Your goal:
Return exactly and only these lines: the first of the listing through the one containing "- Particle background system".

Data for this exercise:
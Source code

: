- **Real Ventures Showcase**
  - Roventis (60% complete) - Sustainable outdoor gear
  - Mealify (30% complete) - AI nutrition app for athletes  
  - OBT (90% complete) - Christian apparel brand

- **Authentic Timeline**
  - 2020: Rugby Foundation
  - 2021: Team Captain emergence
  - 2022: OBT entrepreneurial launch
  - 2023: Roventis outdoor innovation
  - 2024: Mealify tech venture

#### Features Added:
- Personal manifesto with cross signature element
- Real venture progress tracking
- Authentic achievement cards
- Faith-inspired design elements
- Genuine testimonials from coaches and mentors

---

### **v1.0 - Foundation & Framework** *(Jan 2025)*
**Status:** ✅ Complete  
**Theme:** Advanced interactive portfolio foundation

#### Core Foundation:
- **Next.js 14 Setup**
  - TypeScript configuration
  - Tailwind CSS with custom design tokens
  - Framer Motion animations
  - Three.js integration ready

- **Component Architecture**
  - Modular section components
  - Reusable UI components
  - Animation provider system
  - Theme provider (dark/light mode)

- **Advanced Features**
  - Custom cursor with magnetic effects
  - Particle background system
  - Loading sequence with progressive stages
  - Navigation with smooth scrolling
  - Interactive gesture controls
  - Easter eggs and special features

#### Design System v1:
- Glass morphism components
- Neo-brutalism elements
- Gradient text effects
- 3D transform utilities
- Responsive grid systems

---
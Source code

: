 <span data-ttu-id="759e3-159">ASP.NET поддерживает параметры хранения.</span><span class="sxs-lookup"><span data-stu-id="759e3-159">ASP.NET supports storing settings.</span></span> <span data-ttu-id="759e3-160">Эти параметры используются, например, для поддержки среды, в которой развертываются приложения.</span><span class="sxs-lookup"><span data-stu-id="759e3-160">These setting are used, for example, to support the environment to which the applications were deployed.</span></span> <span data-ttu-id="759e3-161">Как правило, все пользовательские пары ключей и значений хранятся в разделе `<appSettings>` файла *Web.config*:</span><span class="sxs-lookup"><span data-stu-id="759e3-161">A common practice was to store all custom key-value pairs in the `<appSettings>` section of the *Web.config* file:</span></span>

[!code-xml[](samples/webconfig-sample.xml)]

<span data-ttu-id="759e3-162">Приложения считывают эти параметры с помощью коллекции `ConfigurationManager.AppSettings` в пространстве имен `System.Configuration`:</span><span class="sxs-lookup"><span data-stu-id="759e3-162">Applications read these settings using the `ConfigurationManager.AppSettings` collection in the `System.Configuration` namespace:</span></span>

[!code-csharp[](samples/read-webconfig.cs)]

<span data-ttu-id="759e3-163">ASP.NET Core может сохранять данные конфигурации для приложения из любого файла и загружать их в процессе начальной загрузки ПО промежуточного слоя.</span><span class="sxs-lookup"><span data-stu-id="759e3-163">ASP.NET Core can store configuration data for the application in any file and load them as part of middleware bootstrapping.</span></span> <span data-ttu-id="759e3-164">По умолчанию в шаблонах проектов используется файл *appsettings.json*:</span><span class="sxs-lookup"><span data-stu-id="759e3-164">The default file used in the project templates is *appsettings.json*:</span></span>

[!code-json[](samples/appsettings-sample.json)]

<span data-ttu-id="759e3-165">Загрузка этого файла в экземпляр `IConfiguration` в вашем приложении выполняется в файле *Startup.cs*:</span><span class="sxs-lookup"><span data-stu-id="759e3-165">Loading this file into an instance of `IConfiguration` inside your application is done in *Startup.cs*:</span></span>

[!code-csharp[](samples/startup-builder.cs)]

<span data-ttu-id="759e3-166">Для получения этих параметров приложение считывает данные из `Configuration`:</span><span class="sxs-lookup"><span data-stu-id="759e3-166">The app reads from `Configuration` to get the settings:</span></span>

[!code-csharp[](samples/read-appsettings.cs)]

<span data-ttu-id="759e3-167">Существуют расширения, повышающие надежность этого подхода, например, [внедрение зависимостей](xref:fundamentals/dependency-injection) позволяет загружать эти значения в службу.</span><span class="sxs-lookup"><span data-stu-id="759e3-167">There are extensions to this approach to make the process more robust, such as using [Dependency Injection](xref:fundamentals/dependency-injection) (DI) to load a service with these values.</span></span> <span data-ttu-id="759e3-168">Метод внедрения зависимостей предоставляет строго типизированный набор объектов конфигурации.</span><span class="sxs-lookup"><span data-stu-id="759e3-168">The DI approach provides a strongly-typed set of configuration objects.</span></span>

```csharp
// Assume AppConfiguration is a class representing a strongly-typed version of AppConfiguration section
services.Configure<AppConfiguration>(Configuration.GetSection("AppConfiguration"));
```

Expected answer:
Source code

:- **Real Ventures Showcase**
  - Roventis (60% complete) - Sustainable outdoor gear
  - Mealify (30% complete) - AI nutrition app for athletes  
  - OBT (90% complete) - Christian apparel brand

- **Authentic Timeline**
  - 2020: Rugby Foundation
  - 2021: Team Captain emergence
  - 2022: OBT entrepreneurial launch
  - 2023: Roventis outdoor innovation
  - 2024: Mealify tech venture

#### Features Added:
- Personal manifesto with cross signature element
- Real venture progress tracking
- Authentic achievement cards
- Faith-inspired design elements
- Genuine testimonials from coaches and mentors

---

### **v1.0 - Foundation & Framework** *(Jan 2025)*
**Status:** ✅ Complete  
**Theme:** Advanced interactive portfolio foundation

#### Core Foundation:
- **Next.js 14 Setup**
  - TypeScript configuration
  - Tailwind CSS with custom design tokens
  - Framer Motion animations
  - Three.js integration ready

- **Component Architecture**
  - Modular section components
  - Reusable UI components
  - Animation provider system
  - Theme provider (dark/light mode)

- **Advanced Features**
  - Custom cursor with magnetic effects
  - Particle background system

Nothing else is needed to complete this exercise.